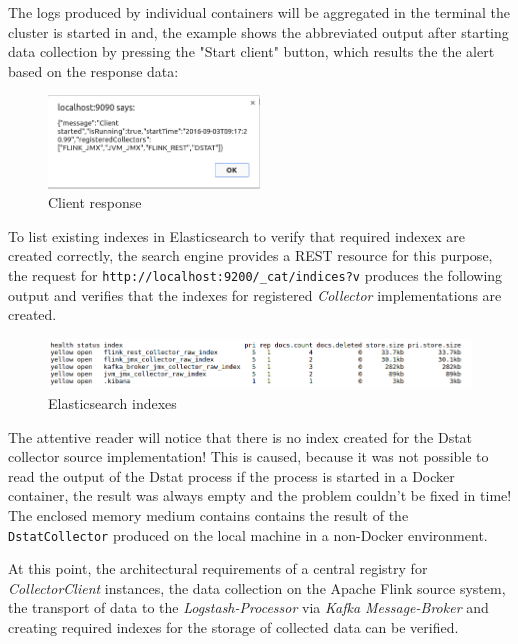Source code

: The logs produced by individual containers will be aggregated in the terminal the cluster is started in and, the example shows the
abbreviated output after starting data collection by pressing the "Start client" button, which results the the alert based on the response data:

\begin{figure}[H]
	\centering
	\includegraphics[width=0.5\textwidth]{../images/11-alert.png}
	\caption{Client response}
	\label{fig:alert}
\end{figure}

To list existing indexes in Elasticsearch to verify that required indexex are created correctly, the search engine provides a
REST resource for this purpose, the request for \verb|http://localhost:9200/_cat/indices?v| produces the following output and verifies
that the indexes for registered \textit{Collector} implementations are created.
\begin{figure}[H]
	\centering
	\includegraphics[width=1.0\textwidth]{../images/12-indexes.png}
	\caption{Elasticsearch indexes}
	\label{fig:indexes}
\end{figure}

The attentive reader will notice that there is no index created for the Dstat collector source implementation! This is caused, because
it was not possible to read the output of the Dstat process if the process is started in a Docker container, the result was always empty
and the problem couldn't be fixed in time! The enclosed memory medium contains contains the result of the \verb|DstatCollector| produced
on the local machine in a non-Docker environment.

At this point, the architectural requirements of a central registry for \textit{CollectorClient} instances, the data collection on the
Apache Flink source system, the transport of data to the \textit{Logstash-Processor} via \textit{Kafka Message-Broker} and creating required
indexes for the storage of collected data can be verified.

..........

Repeat the entries exactly as they are given, leaving out each image.

Source code

: The logs produced by individual containers will be aggregated in the terminal the cluster is started in and, the example shows the
abbreviated output after starting data collection by pressing the "Start client" button, which results the the alert based on the response data:

\begin{figure}[H]
	\centering
	\includegraphics[width=0.5\textwidth]{../images/11-alert.png}
	\caption{Client response}
	\label{fig:alert}
\end{figure}

To list existing indexes in Elasticsearch to verify that required indexex are created correctly, the search engine provides a
REST resource for this purpose, the request for \verb|http://localhost:9200/_cat/indices?v| produces the following output and verifies
that the indexes for registered \textit{Collector} implementations are created.
\begin{figure}[H]
	\centering
	\includegraphics[width=1.0\textwidth]{../images/12-indexes.png}
	\caption{Elasticsearch indexes}
	\label{fig:indexes}
\end{figure}

The attentive reader will notice that there is no index created for the Dstat collector source implementation! This is caused, because
it was not possible to read the output of the Dstat process if the process is started in a Docker container, the result was always empty
and the problem couldn't be fixed in time! The enclosed memory medium contains contains the result of the \verb|DstatCollector| produced
on the local machine in a non-Docker environment.

At this point, the architectural requirements of a central registry for \textit{CollectorClient} instances, the data collection on the
Apache Flink source system, the transport of data to the \textit{Logstash-Processor} via \textit{Kafka Message-Broker} and creating required
indexes for the storage of collected data can be verified.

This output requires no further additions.